Firstly, paid streaming subscribers lean much more heavily into the sprawling Internet-of-Things (IoT) ecosystem than free users do. For instance, paying users are 62 percent more likely to own an internet-connectable TV, 127 percent more likely to use an in-car “infotainment” system and 240 percent more likely to use a smart speaker or other “personal assistant device.” They also care more about high-quality audio and home entertainment systems, being 69 percent more likely than free users to have premium headphones and 67 percent more likely to have an in-home theater or surround-sound system.
In addition, music streaming companies are cozying up more to TV studios and manufacturers in an effort to diversify on both content and distribution. For instance, Spotify’s new deal with Samsung includes the ability for Samsung Smart TV users to play Spotify on their big screens, while the music service’s bundle with Hulu gives access to the latter’s parent companies Disney, Comcast and AT&T. Meanwhile, Apple Music is reportedly considering bundling Apple Music, original TV content and news publications into a single subscription offering.
A more surprising finding is that presumably outdated devices and formats still endure among streaming consumers. According to MusicWatch, paid subscribers are 48 percent more likely than free users to own an iPod touch or other MP3 player (37 percent of paid versus 25 percent of free), and 82 percent more likely to own a turntable (20 percent of paid versus 11 percent of free). These findings reaffirm how renting music via streaming and owning music via individual purchases are not yet mutually exclusive in a significant proportion of people’s lives, at least in the U.S.

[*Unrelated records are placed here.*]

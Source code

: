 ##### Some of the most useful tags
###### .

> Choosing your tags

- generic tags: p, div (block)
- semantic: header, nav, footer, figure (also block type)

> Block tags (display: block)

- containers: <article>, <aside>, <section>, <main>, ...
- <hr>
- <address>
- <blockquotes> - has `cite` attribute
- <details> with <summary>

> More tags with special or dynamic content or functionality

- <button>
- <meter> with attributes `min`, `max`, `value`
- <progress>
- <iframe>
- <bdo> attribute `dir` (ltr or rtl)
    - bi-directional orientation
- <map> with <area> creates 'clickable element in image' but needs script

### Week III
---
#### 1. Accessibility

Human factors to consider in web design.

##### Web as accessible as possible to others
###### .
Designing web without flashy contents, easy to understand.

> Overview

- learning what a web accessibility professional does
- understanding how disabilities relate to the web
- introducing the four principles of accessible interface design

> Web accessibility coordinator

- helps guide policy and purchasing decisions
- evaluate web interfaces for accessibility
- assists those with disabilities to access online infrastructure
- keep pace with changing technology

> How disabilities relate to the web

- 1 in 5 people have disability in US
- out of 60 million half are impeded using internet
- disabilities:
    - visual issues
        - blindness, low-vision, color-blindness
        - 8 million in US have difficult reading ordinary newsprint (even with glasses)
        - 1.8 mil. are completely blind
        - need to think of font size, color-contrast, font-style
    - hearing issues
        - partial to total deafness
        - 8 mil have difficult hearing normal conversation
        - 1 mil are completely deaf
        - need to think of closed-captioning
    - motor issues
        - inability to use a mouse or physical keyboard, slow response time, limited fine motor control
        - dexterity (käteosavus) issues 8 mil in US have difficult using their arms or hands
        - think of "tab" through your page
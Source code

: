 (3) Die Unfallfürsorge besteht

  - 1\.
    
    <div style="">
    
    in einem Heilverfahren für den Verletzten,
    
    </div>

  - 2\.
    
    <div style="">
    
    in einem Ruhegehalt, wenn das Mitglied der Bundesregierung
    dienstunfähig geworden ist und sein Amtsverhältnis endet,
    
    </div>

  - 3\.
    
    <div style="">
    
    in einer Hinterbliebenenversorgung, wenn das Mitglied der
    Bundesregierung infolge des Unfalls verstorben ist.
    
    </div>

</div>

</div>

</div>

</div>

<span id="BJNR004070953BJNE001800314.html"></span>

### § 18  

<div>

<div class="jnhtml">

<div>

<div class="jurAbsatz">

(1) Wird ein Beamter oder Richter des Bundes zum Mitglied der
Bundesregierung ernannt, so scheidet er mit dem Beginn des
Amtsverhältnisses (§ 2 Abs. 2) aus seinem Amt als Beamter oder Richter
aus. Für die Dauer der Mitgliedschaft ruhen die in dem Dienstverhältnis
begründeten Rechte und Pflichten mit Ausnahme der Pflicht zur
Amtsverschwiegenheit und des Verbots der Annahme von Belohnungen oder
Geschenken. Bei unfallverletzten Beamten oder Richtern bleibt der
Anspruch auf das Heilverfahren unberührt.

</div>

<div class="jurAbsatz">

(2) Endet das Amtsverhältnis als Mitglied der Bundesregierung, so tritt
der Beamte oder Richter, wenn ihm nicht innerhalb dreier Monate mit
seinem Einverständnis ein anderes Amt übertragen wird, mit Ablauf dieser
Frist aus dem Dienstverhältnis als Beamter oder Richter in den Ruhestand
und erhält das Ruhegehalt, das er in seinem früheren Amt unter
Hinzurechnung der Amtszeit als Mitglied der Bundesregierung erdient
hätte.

Compared to other entertainment sectors, music still has a long way to go in streaming adoption.
While the music business is growing faster than ever, it still has a long way to go in terms of market penetration compared to film, TV, gaming and other adjacent entertainment sectors. Netflix alone has 56 million paying subscribers in the U.S. as of Q2 2018 — more than all domestic music streaming consumers combined.
Recent product and executive shifts might turn this balance on its head: for instance, former Condé Nast Entertainment president Dawn Ostroff is now one month into her role as Spotify’s new chief content officer, and is likely discussing content deals with publishers and other brands outside the immediate music industry. Spotify has also been taking an aggressive stance on podcasts this summer, announcing licensing deals with both Joe Budden and the BBC within the span of two weeks in August.
All in all, as music services diversify further on content and distribution — and as hardware companies upsell more premium music subscribers on high-quality connected devices — streaming’s revenue pie in the U.S. will only continue to grow in the coming years, even if not on the traditional music industry’s own watch.